TintaSiyasi.com -- Akad nikah dan resepsi Kaesang Pangarep dan Erina Gudono telah berlangsung selama dua hari berturut-turut sejak tanggal 10 Desember hingga 11 Desember 2022. Pernikahan Kaesang Pangarep yang merupakan anak bungsu Presiden Jokowi diduga menghabiskan biaya miliaran rupiah. Hal itu dikarenakan pernikahan Kaesang Pangarep dan Erina Gudono digelar secara mewah dengan mengundang para pejabat dan selebriti tanah air. Pernikahan Kaesang Pangarep dengan finalis Miss Indonesia Jogyakarta 2022, Erina Gudono dilangsungkan di Hall Hotel Ambarukmo Yogyakarta (Gorajuara.com, 12/12/2022).
Mewahnya pesta pernikahan anak nomor satu di Indonesia ini tentu tak lepas dari kritikan masyarakat. Pasalnya, akhir-akhir ini banyak bencana melanda negeri ini tapi alih-alih berempati yang ada justru menggelar pesta mewah hingga mahar uang yang kabarnya dicetak khusus oleh BI.
Namun Bank Indonesia membantah uang yang digunakan untuk mahar tersebut dicetak khusus untuk mereka. "BI tidak secara khusus melakukan pencetakan uang yang menjadi mahar pernikahan tersebut," kata Kepala Departemen Komunikasi BI Erwin Haryono kepada CNNIndonesia, Jumat (16/12).
Selain itu, sekitar 11.800 personel gabungan TNI-Polri dikerahkan untuk pengamanannya. Ratusan kamera CCTV terpasang di sejumlah titik untuk memantau resepsi pernikahan. Tugas kenegaraan tampaknya teralihkan ke acara pernikahan anak pimpinan ini.
Sepintas mungkin hal ini dianggap wajar karena yang punya hajat bukanlah orang biasa melainkan penguasa. Banyaknya harta yang mereka miliki menjadi kewajaran saat menyelenggarakan pesta yang megah dan mewah. Namun, apakah hal itu pantas dilakukan sebagai penguasa negeri kala banyak rakyat ditempa sulitnya ekonomi, musibah yang bertubi-tubi, dan banyak lagi persoalan negeri yang tak kunjung usai?

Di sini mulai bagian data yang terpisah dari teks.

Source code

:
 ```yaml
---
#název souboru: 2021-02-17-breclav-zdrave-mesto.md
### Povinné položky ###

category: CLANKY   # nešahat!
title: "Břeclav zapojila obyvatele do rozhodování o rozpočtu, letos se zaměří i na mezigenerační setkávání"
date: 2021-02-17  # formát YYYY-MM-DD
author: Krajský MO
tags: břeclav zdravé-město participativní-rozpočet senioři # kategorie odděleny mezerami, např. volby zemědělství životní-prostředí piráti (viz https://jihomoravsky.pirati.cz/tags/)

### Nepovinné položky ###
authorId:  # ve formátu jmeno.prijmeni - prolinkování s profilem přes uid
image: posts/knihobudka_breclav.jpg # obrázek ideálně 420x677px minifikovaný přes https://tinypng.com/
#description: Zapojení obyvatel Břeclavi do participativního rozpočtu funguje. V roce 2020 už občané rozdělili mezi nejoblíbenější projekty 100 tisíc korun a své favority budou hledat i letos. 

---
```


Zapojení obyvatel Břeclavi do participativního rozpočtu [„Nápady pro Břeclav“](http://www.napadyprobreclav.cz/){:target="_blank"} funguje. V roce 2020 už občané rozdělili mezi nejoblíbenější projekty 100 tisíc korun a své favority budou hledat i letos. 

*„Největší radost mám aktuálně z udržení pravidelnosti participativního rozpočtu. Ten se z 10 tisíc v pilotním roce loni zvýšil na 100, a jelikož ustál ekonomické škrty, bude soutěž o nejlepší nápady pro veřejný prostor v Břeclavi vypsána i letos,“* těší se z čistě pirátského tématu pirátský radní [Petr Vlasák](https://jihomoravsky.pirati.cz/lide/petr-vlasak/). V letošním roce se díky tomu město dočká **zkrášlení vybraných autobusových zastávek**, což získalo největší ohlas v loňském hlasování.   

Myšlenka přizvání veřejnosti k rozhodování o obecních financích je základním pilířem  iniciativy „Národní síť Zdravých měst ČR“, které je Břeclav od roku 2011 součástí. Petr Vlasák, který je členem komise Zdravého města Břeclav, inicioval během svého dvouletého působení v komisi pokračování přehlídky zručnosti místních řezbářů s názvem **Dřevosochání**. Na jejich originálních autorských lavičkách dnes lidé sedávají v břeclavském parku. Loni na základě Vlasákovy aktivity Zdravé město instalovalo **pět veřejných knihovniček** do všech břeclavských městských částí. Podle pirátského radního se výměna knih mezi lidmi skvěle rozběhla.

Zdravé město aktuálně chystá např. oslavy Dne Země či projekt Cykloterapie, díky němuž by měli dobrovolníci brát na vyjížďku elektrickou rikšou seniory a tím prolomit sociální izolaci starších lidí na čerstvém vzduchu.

Hingga saat ini, masih ada 5.389 pengungsi Cianjur yang menunggu datangnya bantuan akibat gempa beberapa waktu lalu. Juga terdapat lebih dari 2.000 warga Semeru yang mengungsi akibat erupsi. Banyak juga wilayah yang tergenang banjir. Dimana hati nurani penguasa ini? Tidakkah mereka berempati pada penderitaan rakyat sendiri?
Beginilah watak penguasa dalam kapitalisme. Mereka berlomba-lomba mengejar kursi kekuasaan agar dapat menikmati fasilitas yang wah. Bukan murni mengemban amanah untuk mengurusi urusan rakyat. Hal yang mustahil terwujud dalam kehidupan sekuler kapitalis.
Sungguh mengherankan, tapi inilah buah dari penerapan kapitalisme sekuler. Saat sebuah sistem menjadi asas kehidupan masyarakat apalagi diusung oleh para penguasa, maka mau tidak mau yang mengingkari sistem itu pun juga ikut merasakan, walaupun rasanya seperti sebuah belenggu untuk menerapkan syariat Islam.
Penguasa seharusnya memiliki empati dan kepekaan yang tinggi apalagi menyangkut kondisi rakyat yang merupakan tanggung jawab dalam kepengurusannya. Sekularisme yang memiliki prinsip memisahkan agama dari kehidupan termasuk dalam aktivitas dan tanggung jawab dalam kepemimpinan. Padahal fungsi agama adalah untuk menjaga sifat-sifat kebaikan pada sosok pemimpin terhadap rakyatnya. Jika agama dijauhkan dari kepemimpinan negara maka tak heran akan lahir penguasa yang tidak merasa bersalah ketika memanfaatkan fasilitas negara untuk kepentingan pribadi.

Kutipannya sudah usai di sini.